Your response to the data below should hold nothing except the lines from the one containing "The above steps are" down to the one containing "### Debugging, but for real this time", reproduced exactly and without pictures.

(Document images with source code)
○ ○ ○ ○

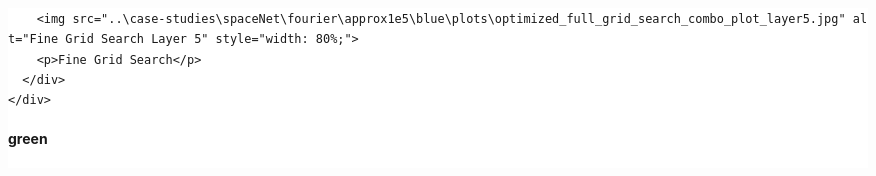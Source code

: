         <img src="..\case-studies\spaceNet\fourier\approx1e5\blue\plots\optimized_full_grid_search_combo_plot_layer5.jpg" alt="Fine Grid Search Layer 5" style="width: 80%;">
        <p>Fine Grid Search</p>
      </div>
    </div>
  </div>
  <div style="margin-bottom: 20px;">
    <h4>green</h4>
    <div style="display: flex; gap: 20px; justify-content: center;">
      <div style="text-align: center;">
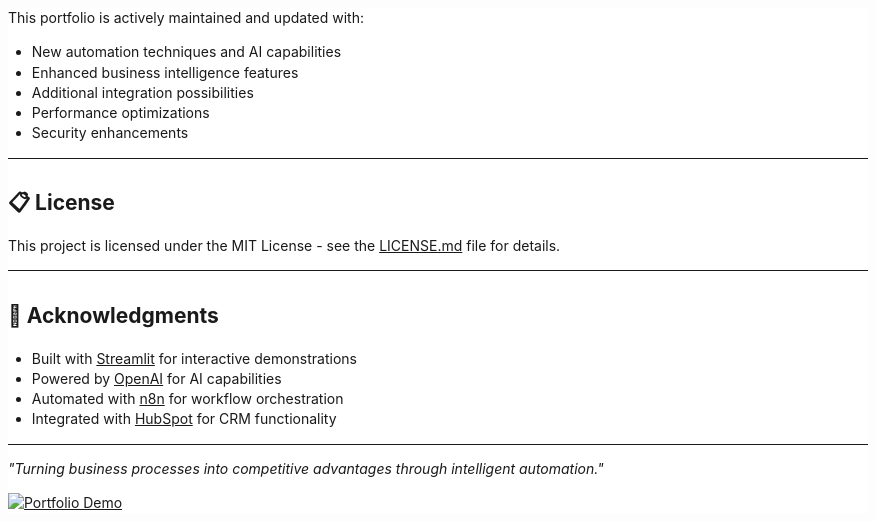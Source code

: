 This portfolio is actively maintained and updated with:
- New automation techniques and AI capabilities
- Enhanced business intelligence features
- Additional integration possibilities
- Performance optimizations
- Security enhancements

---

## 📋 License

This project is licensed under the MIT License - see the [LICENSE.md](LICENSE.md) file for details.

---

## 🙏 Acknowledgments

- Built with [Streamlit](https://streamlit.io) for interactive demonstrations
- Powered by [OpenAI](https://openai.com) for AI capabilities
- Automated with [n8n](https://n8n.io) for workflow orchestration
- Integrated with [HubSpot](https://hubspot.com) for CRM functionality

---

*"Turning business processes into competitive advantages through intelligent automation."*


[![Portfolio Demo](https://img.shields.io/badge/🚀%20View%20Live%20Portfolio-Click%20Here-success?style=for-the-badge)](https://your-portfolio.streamlit.app)


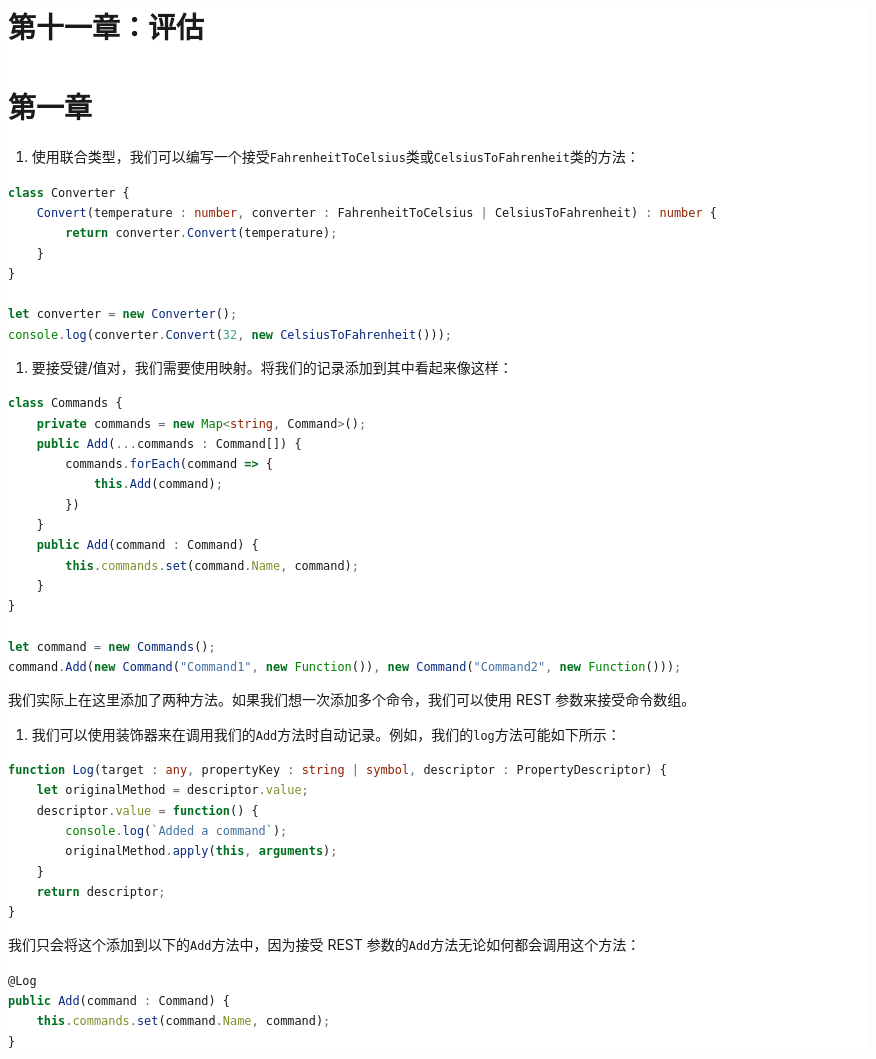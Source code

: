 # 第十一章：评估

# 第一章

1.  使用联合类型，我们可以编写一个接受`FahrenheitToCelsius`类或`CelsiusToFahrenheit`类的方法：

```ts
class Converter {
    Convert(temperature : number, converter : FahrenheitToCelsius | CelsiusToFahrenheit) : number {
        return converter.Convert(temperature);
    }
}

let converter = new Converter();
console.log(converter.Convert(32, new CelsiusToFahrenheit()));
```

1.  要接受键/值对，我们需要使用映射。将我们的记录添加到其中看起来像这样：

```ts
class Commands {
    private commands = new Map<string, Command>();
    public Add(...commands : Command[]) {
        commands.forEach(command => {
            this.Add(command);
        })
    }
    public Add(command : Command) {
        this.commands.set(command.Name, command);
    }
}

let command = new Commands();
command.Add(new Command("Command1", new Function()), new Command("Command2", new Function()));
```

我们实际上在这里添加了两种方法。如果我们想一次添加多个命令，我们可以使用 REST 参数来接受命令数组。

1.  我们可以使用装饰器来在调用我们的`Add`方法时自动记录。例如，我们的`log`方法可能如下所示：

```ts
function Log(target : any, propertyKey : string | symbol, descriptor : PropertyDescriptor) {
    let originalMethod = descriptor.value;
    descriptor.value = function() {
        console.log(`Added a command`);
        originalMethod.apply(this, arguments);
    }
    return descriptor;
}
```

我们只会将这个添加到以下的`Add`方法中，因为接受 REST 参数的`Add`方法无论如何都会调用这个方法：

```ts
@Log
public Add(command : Command) {
    this.commands.set(command.Name, command);
}
```
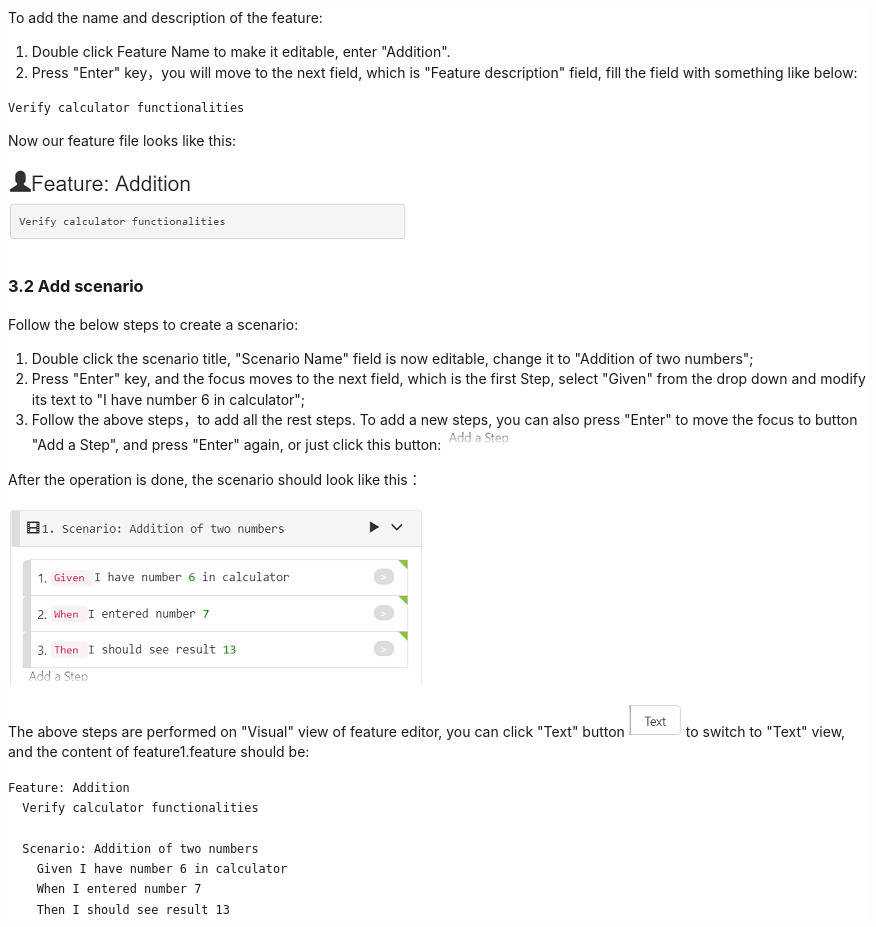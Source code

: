 To add the name and description of the feature:

1. Double click Feature Name to make it editable, enter "Addition".
2. Press "Enter" key，you will move to the next field, which is "Feature description" field, fill the field with something like below:

```text
Verify calculator functionalities
```

Now our feature file looks like this:

![image](../.gitbook/assets/1_feature_desc.png)

### 3.2 Add scenario

Follow the below steps to create a scenario:

1. Double click the scenario title, "Scenario Name" field is now editable, change it to "Addition of two numbers";
2. Press "Enter" key, and the focus moves to the next field, which is the first Step, select "Given" from the drop down and modify its text to "I have number 6 in calculator";
3. Follow the above steps，to add all the rest steps. To add a new steps, you can also press "Enter" to move the focus to button "Add a Step", and press "Enter" again, or just click this button: ![image](../.gitbook/assets/1_add_step.png)

After the operation is done, the scenario should look like this：

![image](../.gitbook/assets/1_scenario_ui.png)

The above steps are performed on "Visual" view of feature editor, you can click "Text" button ![image](../.gitbook/assets/1_text.png) to switch to "Text" view, and the content of feature1.feature should be:

```text
Feature: Addition
  Verify calculator functionalities

  Scenario: Addition of two numbers
    Given I have number 6 in calculator
    When I entered number 7
    Then I should see result 13
```
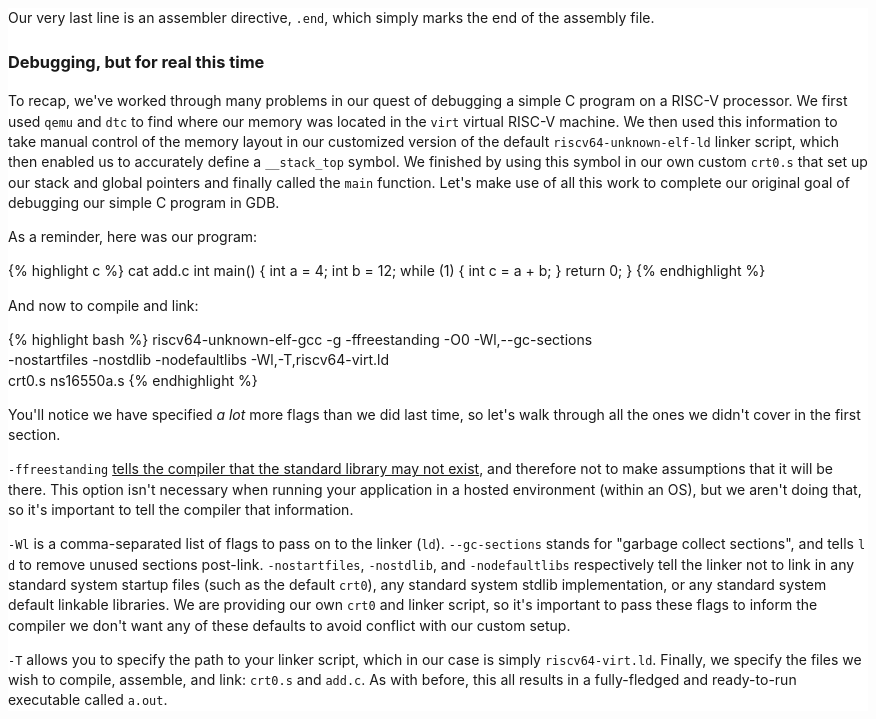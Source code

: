 Our very last line is an assembler directive, `.end`, which simply marks the end of the assembly file.

### Debugging, but for real this time

To recap, we've worked through many problems in our quest of debugging a simple C program on a RISC-V processor.  We first used `qemu` and `dtc` to find where our memory was located in the `virt` virtual RISC-V machine.  We then used this information to take manual control of the memory layout in our customized version of the default `riscv64-unknown-elf-ld` linker script, which then enabled us to accurately define a `__stack_top` symbol.  We finished by using this symbol in our own custom `crt0.s` that set up our stack and global pointers and finally called the `main` function.  Let's make use of all this work to complete our original goal of debugging our simple C program in GDB.

As a reminder, here was our program:

{% highlight c %}
cat add.c
int main() {
    int a = 4;
    int b = 12;
    while (1) {
        int c = a + b;
    }
    return 0;
}
{% endhighlight %}

And now to compile and link:

{% highlight bash %}
riscv64-unknown-elf-gcc -g -ffreestanding -O0 -Wl,--gc-sections \
    -nostartfiles -nostdlib -nodefaultlibs -Wl,-T,riscv64-virt.ld \
    crt0.s ns16550a.s
{% endhighlight %}

You'll notice we have specified _a lot_ more flags than we did last time, so let's walk through all the ones we didn't cover in the first section. 

`-ffreestanding` [tells the compiler that the standard library may not exist](https://stackoverflow.com/questions/17692428/what-is-ffreestanding-option-in-gcc#17692510), and therefore not to make assumptions that it will be there.  This option isn't necessary when running your application in a hosted environment (within an OS), but we aren't doing that, so it's important to tell the compiler that information.

`-Wl` is a comma-separated list of flags to pass on to the linker (`ld`).  `--gc-sections` stands for "garbage collect sections", and tells `ld` to remove unused sections post-link. `-nostartfiles`, `-nostdlib`, and `-nodefaultlibs` respectively tell the linker not to link in any standard system startup files (such as the default `crt0`), any standard system stdlib implementation, or any standard system default linkable libraries.  We are providing our own `crt0` and linker script, so it's important to pass these flags to inform the compiler we don't want any of these defaults to avoid conflict with our custom setup.

`-T` allows you to specify the path to your linker script, which in our case is simply `riscv64-virt.ld`. Finally, we specify the files we wish to compile, assemble, and link: `crt0.s` and `add.c`.  As with before, this all results in a fully-fledged and ready-to-run executable called `a.out`.
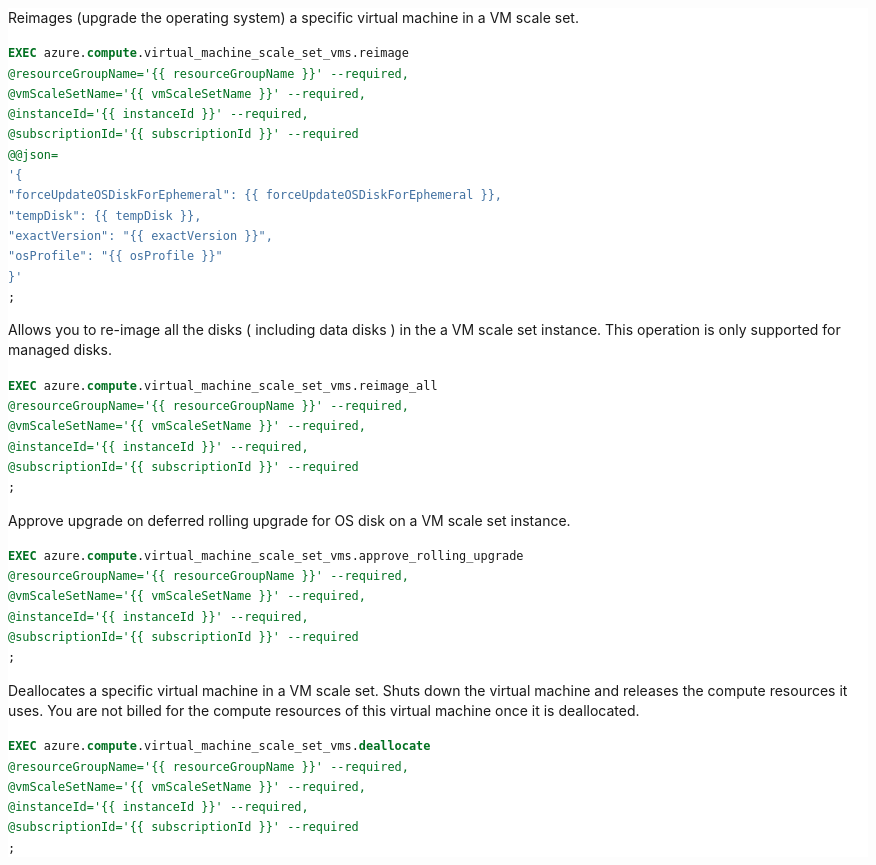 Reimages (upgrade the operating system) a specific virtual machine in a VM scale set.

```sql
EXEC azure.compute.virtual_machine_scale_set_vms.reimage 
@resourceGroupName='{{ resourceGroupName }}' --required, 
@vmScaleSetName='{{ vmScaleSetName }}' --required, 
@instanceId='{{ instanceId }}' --required, 
@subscriptionId='{{ subscriptionId }}' --required 
@@json=
'{
"forceUpdateOSDiskForEphemeral": {{ forceUpdateOSDiskForEphemeral }}, 
"tempDisk": {{ tempDisk }}, 
"exactVersion": "{{ exactVersion }}", 
"osProfile": "{{ osProfile }}"
}'
;
```
</TabItem>
<TabItem value="reimage_all">

Allows you to re-image all the disks ( including data disks ) in the a VM scale set instance. This operation is only supported for managed disks.

```sql
EXEC azure.compute.virtual_machine_scale_set_vms.reimage_all 
@resourceGroupName='{{ resourceGroupName }}' --required, 
@vmScaleSetName='{{ vmScaleSetName }}' --required, 
@instanceId='{{ instanceId }}' --required, 
@subscriptionId='{{ subscriptionId }}' --required
;
```
</TabItem>
<TabItem value="approve_rolling_upgrade">

Approve upgrade on deferred rolling upgrade for OS disk on a VM scale set instance.

```sql
EXEC azure.compute.virtual_machine_scale_set_vms.approve_rolling_upgrade 
@resourceGroupName='{{ resourceGroupName }}' --required, 
@vmScaleSetName='{{ vmScaleSetName }}' --required, 
@instanceId='{{ instanceId }}' --required, 
@subscriptionId='{{ subscriptionId }}' --required
;
```
</TabItem>
<TabItem value="deallocate">

Deallocates a specific virtual machine in a VM scale set. Shuts down the virtual machine and releases the compute resources it uses. You are not billed for the compute resources of this virtual machine once it is deallocated.

```sql
EXEC azure.compute.virtual_machine_scale_set_vms.deallocate 
@resourceGroupName='{{ resourceGroupName }}' --required, 
@vmScaleSetName='{{ vmScaleSetName }}' --required, 
@instanceId='{{ instanceId }}' --required, 
@subscriptionId='{{ subscriptionId }}' --required
;
```
</TabItem>
<TabItem value="power_off">
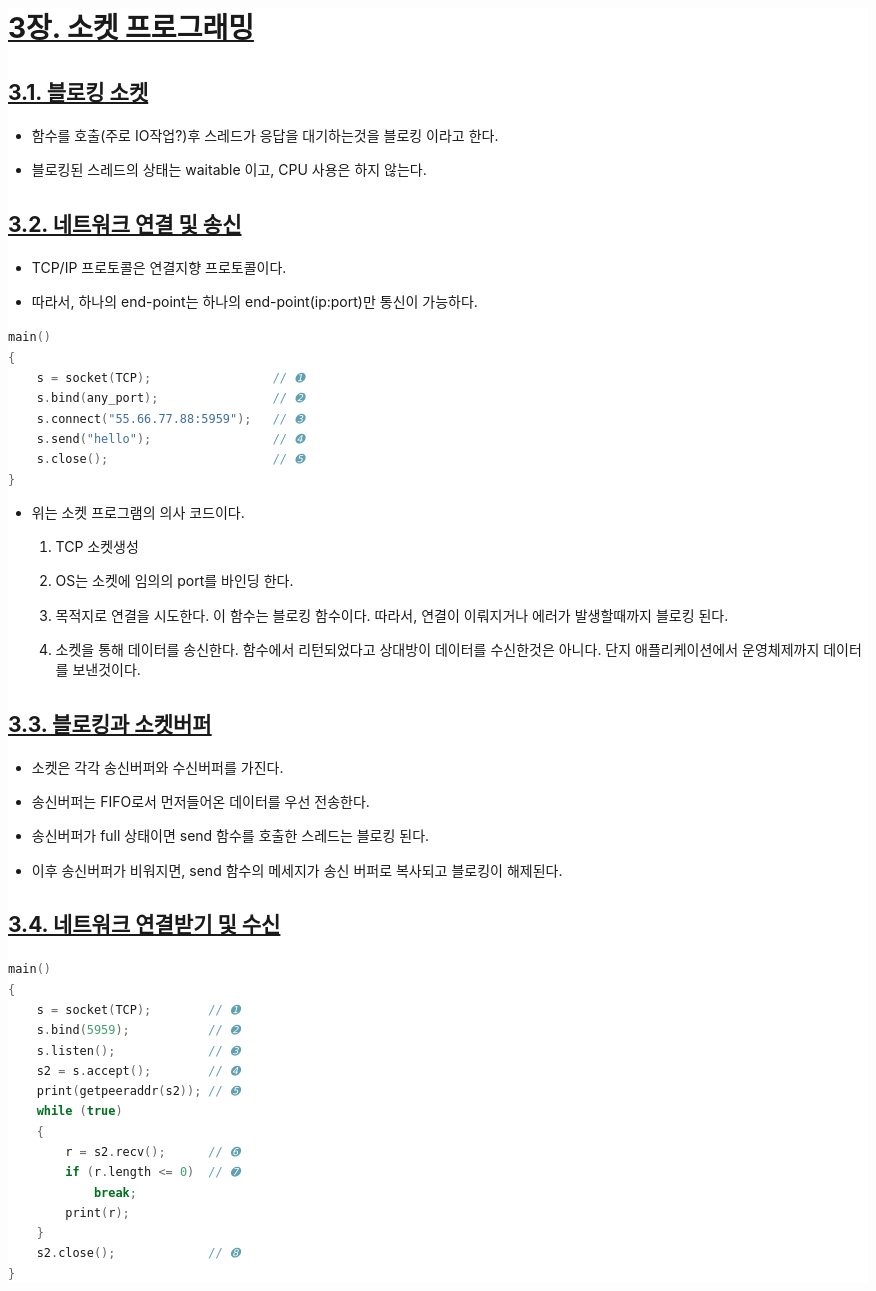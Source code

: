 # [3장. 소켓 프로그래밍](https://thebook.io/006884/0170/)

## [3.1. 블로킹 소켓](https://thebook.io/006884/0172/)

* 함수를 호출(주로 IO작업?)후 스레드가 응답을 대기하는것을 블로킹 이라고 한다.

* 블로킹된 스레드의 상태는 waitable 이고, CPU 사용은 하지 않는다.

## [3.2. 네트워크 연결 및 송신](https://thebook.io/006884/0173/)

* TCP/IP 프로토콜은 연결지향 프로토콜이다.

* 따라서, 하나의 end-point는 하나의 end-point(ip:port)만 통신이 가능하다.


```c
main()
{
    s = socket(TCP);                 // ➊
    s.bind(any_port);                // ➋
    s.connect("55.66.77.88:5959");   // ➌
    s.send("hello");                 // ➍
    s.close();                       // ➎
} 
```

* 위는 소켓 프로그램의 의사 코드이다.

    1) TCP 소켓생성

    2) OS는 소켓에 임의의 port를 바인딩 한다.

    3) 목적지로 연결을 시도한다. 이 함수는 블로킹 함수이다. 따라서, 연결이 이뤄지거나 에러가 발생할때까지 블로킹 된다.

    4) 소켓을 통해 데이터를 송신한다. 함수에서 리턴되었다고 상대방이 데이터를 수신한것은 아니다. 단지 애플리케이션에서 운영체제까지 데이터를 보낸것이다.


## [3.3. 블로킹과 소켓버퍼](https://thebook.io/006884/0175/)

* 소켓은 각각 송신버퍼와 수신버퍼를 가진다.

* 송신버퍼는 FIFO로서 먼저들어온 데이터를 우선 전송한다.

* 송신버퍼가 full 상태이면 send 함수를 호출한 스레드는 블로킹 된다.

* 이후 송신버퍼가 비워지면, send 함수의 메세지가 송신 버퍼로 복사되고 블로킹이 해제된다.

## [3.4. 네트워크 연결받기 및 수신](https://thebook.io/006884/0182/)

```c
main()
{
    s = socket(TCP);        // ➊
    s.bind(5959);           // ➋
    s.listen();             // ➌
    s2 = s.accept();        // ➍
    print(getpeeraddr(s2)); // ➎
    while (true)
    {
        r = s2.recv();      // ➏
        if (r.length <= 0)  // ➐
            break;
        print(r);
    }
    s2.close();             // ➑
}
```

○ ○ ○ ○

**Solution**
The above steps are performed on "Visual" view of feature editor, you can click "Text" button ![image](../.gitbook/assets/1_text.png) to switch to "Text" view, and the content of feature1.feature should be:

```text
Feature: Addition
  Verify calculator functionalities

  Scenario: Addition of two numbers
    Given I have number 6 in calculator
    When I entered number 7
    Then I should see result 13
```
Source code

: Our very last line is an assembler directive, `.end`, which simply marks the end of the assembly file.

### Debugging, but for real this time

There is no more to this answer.